Three years on, this is where blockchain comes in — at least according to startups like Dot Blockchain, Jaak, and Blokur, which are focusing on this problem.
“We see the real use case of blockchain in the music industry as quite simple: We need one place to put all of the rights information…and a database is quite a bad place to put it,” Vaughn McKenzie, CEO of Jaak, said at the recent Slush Music conference’s blockchain panel.
“Lots of organizations that have lots and lots of data, they’re not really talking to one another, and their systems aren’t really talking to one another,” said Blokur’s Emma McIntyre at the same event. “The very nature of blockchain allows you to synchronize all of those databases, and that, for us, is where a lot of the value really comes from.”
(Every music industry conference includes a blockchain panel nowadays. “So many blockchain panels! There must be one a day,” says Heap at the Mycelia launch. One coffee break later, her stage plays host to that day’s example.)
McKenzie boiled the pitch down to a “big spreadsheet in the sky” of information on recordings and songs: Every entity involved is sharing their data, but it still belongs to them.
Creative Passports
Mycelia has moved in to this world, too. At her event, Heap unveils something called a creative passport, which musicians will populate with all their data — from songwriting splits to remixing permissions — for blockchain-friendly digital music services to access.
“If you’re an artist, you want a hub, a connective hub between yourself and anyone who wants to do business with yourself or your songs,” Heap says. “Nobody should own the data but us, because we generate it.”
Heap and her team set off on a Mycelia-branded tour in 2018: a three-day music and tech festival visiting 40 to 45 cities over the course of the year. While signing up local musicians for creative passports is a key goal, Heap hopes it will also bring together artists, startups, music services, and individual developers for other kinds of creative collaboration.
There’s a lot of scepticism within the music industry about blockchain technology. Yes, some of that is people dismissing a technology they don’t understand, but plenty of it is people who do understand blockchain, and thus have well-developed bullshit filters for overconfident claims about destroying the middlemen or solving the great database problem.
We Need Prototypes in the Wild
There is a consensus, though, that what’s needed is more action rather than just words: actual blockchain music prototypes in the wild, and artists, managers, labels, publishers, and collecting societies getting hands-on experience of the potential strengths (and, yes, weaknesses) of the blockchain for music.

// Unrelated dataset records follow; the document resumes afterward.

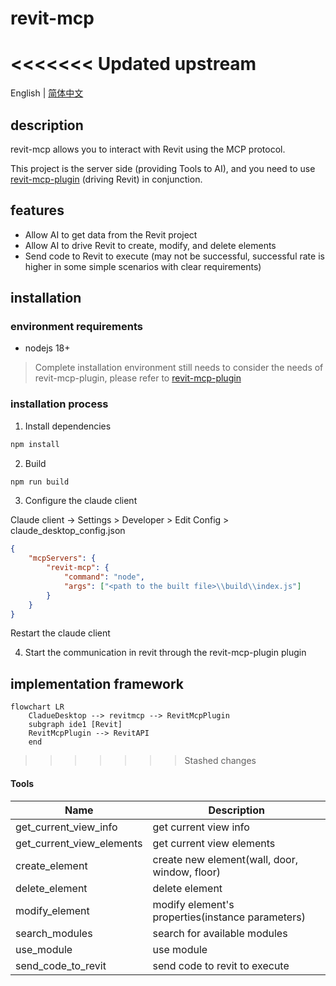 # revit-mcp

<<<<<<< Updated upstream
=======
English | [简体中文](README_zh.md)

## description

revit-mcp allows you to interact with Revit using the MCP protocol.

This project is the server side (providing Tools to AI), and you need to use [revit-mcp-plugin](https://github.com/revit-mcp/revit-mcp-plugin) (driving Revit) in conjunction.

## features

- Allow AI to get data from the Revit project
- Allow AI to drive Revit to create, modify, and delete elements
- Send code to Revit to execute (may not be successful, successful rate is higher in some simple scenarios with clear requirements)

## installation

### environment requirements

- nodejs 18+

> Complete installation environment still needs to consider the needs of revit-mcp-plugin, please refer to [revit-mcp-plugin](https://github.com/revit-mcp/revit-mcp-plugin)

### installation process

1. Install dependencies

```bash
npm install
```

2. Build

```bash
npm run build
```

3. Configure the claude client

Claude client -> Settings > Developer > Edit Config > claude_desktop_config.json

```json
{
    "mcpServers": {
        "revit-mcp": {
            "command": "node",
            "args": ["<path to the built file>\\build\\index.js"]
        }
    }
}
```

Restart the claude client

4. Start the communication in revit through the revit-mcp-plugin plugin

## implementation framework

```mermaid
flowchart LR
	CladueDesktop --> revitmcp --> RevitMcpPlugin
	subgraph ide1 [Revit]
	RevitMcpPlugin --> RevitAPI
	end
```

>>>>>>> Stashed changes
#### Tools

| Name                      | Description                               |
| ------------------------- | ---------------------------------- |
| get_current_view_info     | get current view info              |
| get_current_view_elements | get current view elements          |
| create_element            | create new element(wall, door, window, floor) |
| delete_element            | delete element                      |
| modify_element            | modify element's properties(instance parameters)         |
| search_modules            | search for available modules          |
| use_module                | use module                           |
| send_code_to_revit        | send code to revit to execute         |

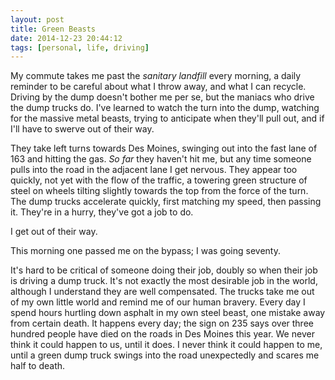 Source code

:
 ```yaml
---
layout: post
title: Green Beasts
date: 2014-12-23 20:44:12
tags: [personal, life, driving]
---
```


My commute takes me past the *sanitary landfill* every morning, a daily reminder to be careful about what I throw away, and what I can recycle. Driving by the dump doesn't bother me per se, but the maniacs who drive the dump trucks do. I've learned to watch the turn into the dump, watching for the massive metal beasts, trying to anticipate when they'll pull out, and if I'll have to swerve out of their way. 

They take left turns towards Des Moines, swinging out into the fast lane of 163 and hitting the gas. *So far* they haven't hit me, but any time someone pulls into the road in the adjacent lane I get nervous. They appear too quickly, not yet with the flow of the traffic, a towering green structure of steel on wheels tilting slightly towards the top from the force of the turn. The dump trucks accelerate quickly, first matching my speed, then passing it. They're in a hurry, they've got a job to do. 

I get out of their way.

This morning one passed me on the bypass; I was going seventy. 

It's hard to be critical of someone doing their job, doubly so when their job is driving a dump truck. It's not exactly the most desirable job in the world, although I understand they are well compensated. The trucks take me out of my own little world and remind me of our human bravery. Every day I spend hours hurtling down asphalt in my own steel beast, one mistake away from certain death. It happens every day; the sign on 235 says over three hundred people have died on the roads in Des Moines this year. We never think it could happen to us, until it does. I never think it could happen to me, until a green dump truck swings into the road unexpectedly and scares me half to death.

In that context, Mycelia’s creative passport, as well as Jaak’s plans for pilots with music rights-holders, Blockpool’s partnership with Björk to give fans cryptocurrency, Gramatik’s ICO, Dot Blockchain’s coalition of industry partnerships, and Ujo’s blockchain-powered online stores for musicians, all have a role to play.
Björk has already partnered with Blockpool.
“It’s a big vision. It might not all happen exactly as I’m presenting it. But if we don’t dream, nothing’s going to happen,” says Heap as she closes her keynote.
“What is the architecture of the world that we want it to be?” adds musician (and early blockchain advocate) Zoe Keating in the follow-up panel. She suggests that the blockchain — unlike some previous technology shifts for the music industry — could be artist-centred from the start.
“It’s a chance not to have that architecture built by companies who want to optimize it for their bottom line.”